Jechał busem bez drzwi i stanie przed sądem. Ma poważne kłopoty

Policjanci ze strzeleckiej drogówki zatrzymali do kontroli 29-latka, który kierował niekompletnym busem. Auto nie miało bocznych drzwi. Po sprawdzeniu w policyjnym systemie okazało się również, że tablice rejestracyjne pochodzą z innego pojazdu.

Kilka dni temu, niedaleko Drezdenka mundurowi ze strzeleckiej drogówki zauważyli białego busa, który nie miał bocznych drzwi. – Tak jazda jest bardzo niebezpieczna, dlatego policjanci zatrzymali pojazd do kontroli – mówi st. asp. Tomasz Bartos, rzecznik policji w Strzelcach Krajeńskich. Po chwili okazało się, że brak drzwi nie jest jedynym problem kierowcy busa. Po sprawdzeniu w policyjnym systemie okazało się, że tablice rejestracyjne samochodu pochodzą od innego pojazdu.

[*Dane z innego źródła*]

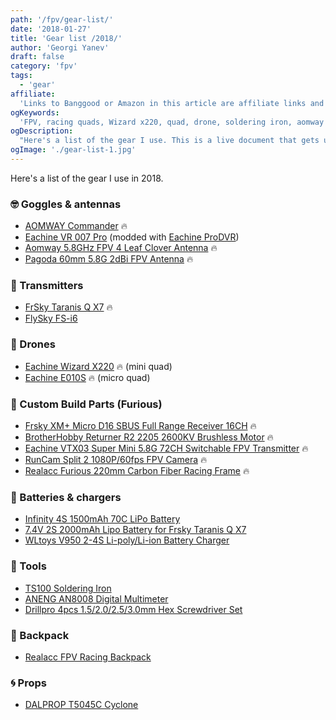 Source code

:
 ```yaml
---
path: '/fpv/gear-list/'
date: '2018-01-27'
title: 'Gear list /2018/'
author: 'Georgi Yanev'
draft: false
category: 'fpv'
tags:
  - 'gear'
affiliate:
  'Links to Banggood or Amazon in this article are affiliate links and would support the blog if used to make a purchase.'
ogKeywords:
  'FPV, racing quads, Wizard x220, quad, drone, soldering iron, aomway commander, fpv goggles, eachine vr 007 pro, eachine ProDVR, aomway leaf clover antenna, frsky taranis, taranis, taranis qx7, flysky fs-i6, flysky transmitter, opentx transmitter, eachine wizard x220, eachine e010s, micro quad, lipo batteries, lipo battery charger, ts100 soldering iron, gear list, fpv list of used equipment'
ogDescription:
  "Here's a list of the gear I use. This is a live document that gets updated regularly whenever there is anything of note to be added."
ogImage: './gear-list-1.jpg'
---
```


Here's a list of the gear I use in 2018.

### 🤓 Goggles & antennas

- [AOMWAY Commander][3] 🔥
- [Eachine VR 007 Pro][1] (modded with [Eachine ProDVR][2])
- [Aomway 5.8GHz FPV 4 Leaf Clover Antenna][9] 🔥
- [Pagoda 60mm 5.8G 2dBi FPV Antenna][13] 🔥

### 📡 Transmitters

- [FrSky Taranis Q X7][5] 🔥
- [FlySky FS-i6][4]

### 🚁 Drones

- [Eachine Wizard X220][6] 🔥 (mini quad)
- [Eachine E010S][7] 🔥 (micro quad)

### 🔩 Custom Build Parts (Furious)

- [Frsky XM+ Micro D16 SBUS Full Range Receiver 16CH][12] 🔥
- [BrotherHobby Returner R2 2205 2600KV Brushless Motor][14] 🔥
- [Eachine VTX03 Super Mini 5.8G 72CH Switchable FPV Transmitter][15] 🔥
- [RunCam Split 2 1080P/60fps FPV Camera][16] 🔥
- [Realacc Furious 220mm Carbon Fiber Racing Frame][17] 🔥

### 🔋 Batteries & chargers

- [Infinity 4S 1500mAh 70C LiPo Battery][10]
- [7.4V 2S 2000mAh Lipo Battery for Frsky Taranis Q X7][19]
- [WLtoys V950 2-4S Li-poly/Li-ion Battery Charger][11]

### 🔨 Tools

- [TS100 Soldering Iron][8]
- [ANENG AN8008 Digital Multimeter][20]
- [Drillpro 4pcs 1.5/2.0/2.5/3.0mm Hex Screwdriver Set][21]

### 🎒 Backpack

- [Realacc FPV Racing Backpack][22]

### 🌀 Props

- [DALPROP T5045C Cyclone][23]

[0]: Linkslist
[1]: https://bit.ly/eachine-vr007
[2]: https://bit.ly/eachine-prodvr
[3]: https://bit.ly/aomway-commander
[4]: https://bit.ly/flysky-fsi6
[5]: https://bit.ly/taranis-qx7
[6]: https://bit.ly/wizardx220
[7]: https://bit.ly/eachine-e010s
[8]: https://bit.ly/ts100-soldering-iron
[9]: https://bit.ly/aomway-antenna
[10]: https://bit.ly/4s-battery-graphene
[11]: https://bit.ly/2JV6Fvd
[12]: https://bit.ly/xm-plus
[13]: https://bit.ly/antenna-pagoda
[14]: https://bit.ly/bh-returner
[15]: https://bit.ly/eachine-vtx-03
[16]: https://bit.ly/runcam-split2s
[17]: https://bit.ly/realacc-furious
[19]: https://bit.ly/taranis-lipo
[20]: https://bit.ly/budget-multimeter
[21]: https://bit.ly/drillpro-set
[22]: https://bit.ly/realacc-backpack
[23]: https://bit.ly/dal-prop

Strzelce Krajeńskie. Jechał busem bez drzwi

Za jazdę bez drzwi policjanci ukarali 29-letniego kierowcę mandatem w wysokości 1,5 tys. zł oraz trzema punktami karnymi. Za jazdę z przełożonymi tablicami rejestracyjnymi, co jest przestępstwem stanie przed sądem. Grozi mu kara do 5 lat więzienia. To jeszcze jednak nie koniec. Policjanci skierowali dokumentację do funduszu gwarancyjnego, ponieważ bus nie miał wymaganego ubezpieczenie OC.